Партия разыгрывалась вяло, и убийца предложил подбить бабки и на этом закончить. Шапон, Мере и Лапрад, стоя у окна рядом с унитазом, разговаривали о жизни, оставленной за стенами тюрьмы. За три недели, проведенные вместе, они успели многое рассказать о себе друг другу и с каждым днем заходили все дальше в своих откровениях. Шапон, судебный исполнитель с улицы Кеглей, первое время все больше помалкивал, зато потом наверстал с лихвой.
— Вот у моей жены, — сказал он, — таз узковат. Ляжки тоже не особо мясистые. Обратите внимание, они вовсе не тощие. Просто у Элизы не то, что называют толстыми ляжками. Но она прямо как порох. И щипнуть не успеешь.

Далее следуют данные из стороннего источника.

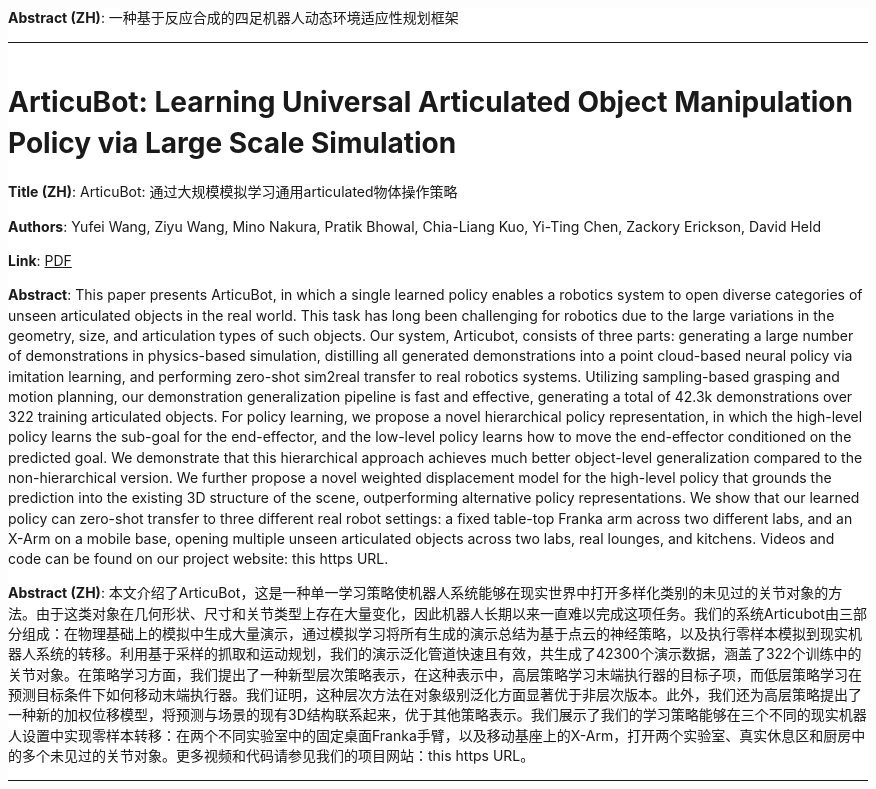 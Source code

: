 **Abstract (ZH)**: 一种基于反应合成的四足机器人动态环境适应性规划框架 

---
# ArticuBot: Learning Universal Articulated Object Manipulation Policy via Large Scale Simulation 

**Title (ZH)**: ArticuBot: 通过大规模模拟学习通用articulated物体操作策略 

**Authors**: Yufei Wang, Ziyu Wang, Mino Nakura, Pratik Bhowal, Chia-Liang Kuo, Yi-Ting Chen, Zackory Erickson, David Held  

**Link**: [PDF](https://arxiv.org/pdf/2503.03045)  

**Abstract**: This paper presents ArticuBot, in which a single learned policy enables a robotics system to open diverse categories of unseen articulated objects in the real world. This task has long been challenging for robotics due to the large variations in the geometry, size, and articulation types of such objects. Our system, Articubot, consists of three parts: generating a large number of demonstrations in physics-based simulation, distilling all generated demonstrations into a point cloud-based neural policy via imitation learning, and performing zero-shot sim2real transfer to real robotics systems. Utilizing sampling-based grasping and motion planning, our demonstration generalization pipeline is fast and effective, generating a total of 42.3k demonstrations over 322 training articulated objects. For policy learning, we propose a novel hierarchical policy representation, in which the high-level policy learns the sub-goal for the end-effector, and the low-level policy learns how to move the end-effector conditioned on the predicted goal. We demonstrate that this hierarchical approach achieves much better object-level generalization compared to the non-hierarchical version. We further propose a novel weighted displacement model for the high-level policy that grounds the prediction into the existing 3D structure of the scene, outperforming alternative policy representations. We show that our learned policy can zero-shot transfer to three different real robot settings: a fixed table-top Franka arm across two different labs, and an X-Arm on a mobile base, opening multiple unseen articulated objects across two labs, real lounges, and kitchens. Videos and code can be found on our project website: this https URL. 

**Abstract (ZH)**: 本文介绍了ArticuBot，这是一种单一学习策略使机器人系统能够在现实世界中打开多样化类别的未见过的关节对象的方法。由于这类对象在几何形状、尺寸和关节类型上存在大量变化，因此机器人长期以来一直难以完成这项任务。我们的系统Articubot由三部分组成：在物理基础上的模拟中生成大量演示，通过模拟学习将所有生成的演示总结为基于点云的神经策略，以及执行零样本模拟到现实机器人系统的转移。利用基于采样的抓取和运动规划，我们的演示泛化管道快速且有效，共生成了42300个演示数据，涵盖了322个训练中的关节对象。在策略学习方面，我们提出了一种新型层次策略表示，在这种表示中，高层策略学习末端执行器的目标子项，而低层策略学习在预测目标条件下如何移动末端执行器。我们证明，这种层次方法在对象级别泛化方面显著优于非层次版本。此外，我们还为高层策略提出了一种新的加权位移模型，将预测与场景的现有3D结构联系起来，优于其他策略表示。我们展示了我们的学习策略能够在三个不同的现实机器人设置中实现零样本转移：在两个不同实验室中的固定桌面Franka手臂，以及移动基座上的X-Arm，打开两个实验室、真实休息区和厨房中的多个未见过的关节对象。更多视频和代码请参见我们的项目网站：this https URL。 

---
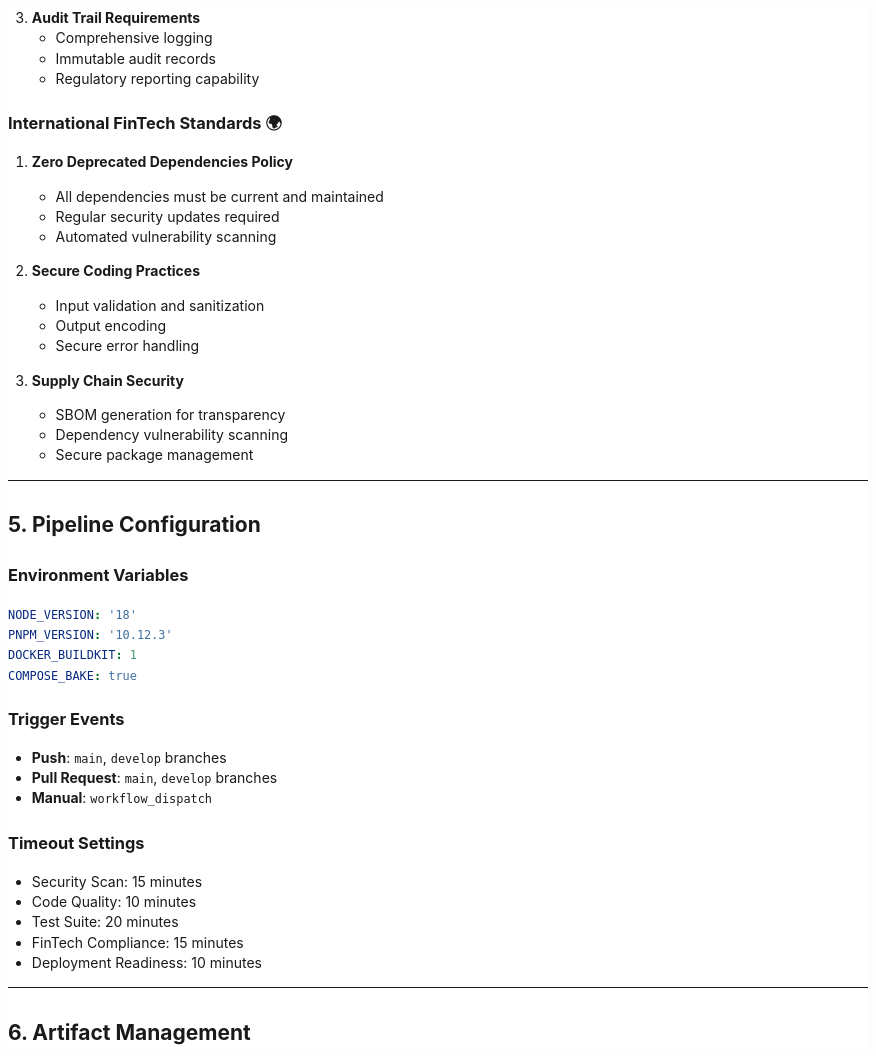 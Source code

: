 3. **Audit Trail Requirements**
   - Comprehensive logging
   - Immutable audit records
   - Regulatory reporting capability

### **International FinTech Standards** 🌍

1. **Zero Deprecated Dependencies Policy**
   - All dependencies must be current and maintained
   - Regular security updates required
   - Automated vulnerability scanning

2. **Secure Coding Practices**
   - Input validation and sanitization
   - Output encoding
   - Secure error handling

3. **Supply Chain Security**
   - SBOM generation for transparency
   - Dependency vulnerability scanning
   - Secure package management

---

## 5. Pipeline Configuration

### **Environment Variables**

```yaml
NODE_VERSION: '18'
PNPM_VERSION: '10.12.3'
DOCKER_BUILDKIT: 1
COMPOSE_BAKE: true
```

### **Trigger Events**

- **Push**: `main`, `develop` branches
- **Pull Request**: `main`, `develop` branches
- **Manual**: `workflow_dispatch`

### **Timeout Settings**

- Security Scan: 15 minutes
- Code Quality: 10 minutes
- Test Suite: 20 minutes
- FinTech Compliance: 15 minutes
- Deployment Readiness: 10 minutes

---

## 6. Artifact Management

Леопольд, мрачнее тучи, мерил камеру шагами, с трудом переводя дух. Передвигался он как-то судорожно, нервно подергиваясь, не зная, куда деть руки, — то засовывал их в карманы, то вынимал, то, проходя мимо двери, ударял кулаком по сваленным в кучу соломенным тюфякам. Остальные избегали разговаривать с ним о чем бы то ни было и всячески старались ему не перечить — временами казалось, что он ищет лишь предлога для драки, и никому не хотелось попасться ему под горячую руку. А ведь в первый день в камере он произвел прекрасное впечатление. До самого вечера был жизнерадостен, добродушен, болтал, шутил и развлекал собратьев по неволе эпизодами из своего ярмарочного прошлого и тирадами из Расина. За исключением убийцы, который был не из этих мест, все узники знали Леопольда давно и радовались, что он оказался среди них. Но он уже в первую ночь спал беспокойно. И хотя наутро проснулся в хорошем настроении, вскоре начал хмуриться и, по мере того как день вступал в свои права, становился все более молчаливым и раздражительным; руки его дрожали, взгляд потерянно блуждал по стенам.